Regex text filter: Structured text files
With the Regex text filter, memoQ can import structured text files, and extract translatable content from them. memoQ can also extract context and comments for the imported content.
Here is a simple example of a structured text file:
You can mainly control the regex text filter through regular expressions.
The Regex text filter processes structured text files in three steps:
- It breaks up the files into paragraphs.
- It identifies and extracts paragraphs that contain translatable text.
- From the extracted paragraphs, it extracts translatable text, and optionally context and comments.
The options of the filter follow these three steps.
- You need to specify how paragraphs are separated.

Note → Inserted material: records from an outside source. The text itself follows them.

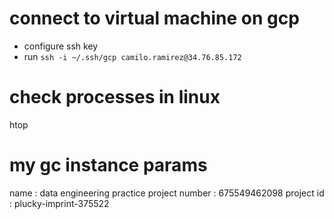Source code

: # connect to virtual machine on gcp

- configure ssh key
- run `ssh -i ~/.ssh/gcp camilo.ramirez@34.76.85.172`


# check processes in linux
htop

# my gc instance params

name : data engineering practice
project number : 675549462098
project id : plucky-imprint-375522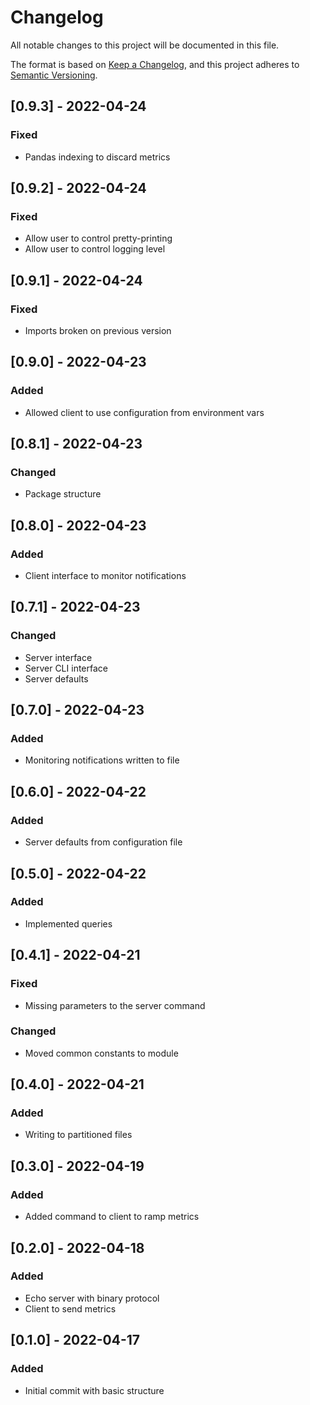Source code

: # Changelog

All notable changes to this project will be documented in this file.

The format is based on [Keep a Changelog](https://keepachangelog.com/en/1.0.0/),
and this project adheres to [Semantic Versioning](https://semver.org/spec/v2.0.0.html).

## [0.9.3] - 2022-04-24
### Fixed
- Pandas indexing to discard metrics

## [0.9.2] - 2022-04-24
### Fixed
- Allow user to control pretty-printing
- Allow user to control logging level

## [0.9.1] - 2022-04-24
### Fixed
- Imports broken on previous version

## [0.9.0] - 2022-04-23
### Added
- Allowed client to use configuration from environment vars

## [0.8.1] - 2022-04-23
### Changed
- Package structure

## [0.8.0] - 2022-04-23
### Added
- Client interface to monitor notifications

## [0.7.1] - 2022-04-23
### Changed
- Server interface
- Server CLI interface
- Server defaults

## [0.7.0] - 2022-04-23
### Added
- Monitoring notifications written to file

## [0.6.0] - 2022-04-22
### Added
- Server defaults from configuration file

## [0.5.0] - 2022-04-22
### Added
- Implemented queries

## [0.4.1] - 2022-04-21
### Fixed
- Missing parameters to the server command

### Changed
- Moved common constants to module

## [0.4.0] - 2022-04-21
### Added
- Writing to partitioned files

## [0.3.0] - 2022-04-19
### Added
- Added command to client to ramp metrics

## [0.2.0] - 2022-04-18
### Added
- Echo server with binary protocol
- Client to send metrics

## [0.1.0] - 2022-04-17
### Added
- Initial commit with basic structure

- You describe what an imported paragraph looks like.
- You list those parts that really need to be translated.
This procedure requires writing up regular expressions, and this is something you can do through trial and error. While you are doing this, memoQ gives you a preview tab that shows what will be imported and how.
You need regular expressions: This is how you can describe patterns that paragraphs or their parts must match. memoQ uses regular expressions after the Microsoft .NET fashion. For a general description of .NET regular expressions, see the Microsoft documentation. For examples of using regular expressions in memoQ, see this help topic.
How to get here
- Start importing a structured text file.
- In the Document import options window, select the text files, and click Change filter and configuration.
- The Document import settings window appears. From the Filter drop-down list, choose Regex text filter.
You may receive settings: If you have received pre-defined regular expression settings from another user, or there is a filter configuration available on a memoQ server in your reach, you can select the filter configuration from the Filter configuration drop-down box. In this case, it may be unnecessary to change the settings in the dialog.
What can you do?
In the General tab, you can set the import and export code page for the document. You can also specify how paragraphs are separated, and you can add reference files that memoQ uses to show the preview in the Preview tab.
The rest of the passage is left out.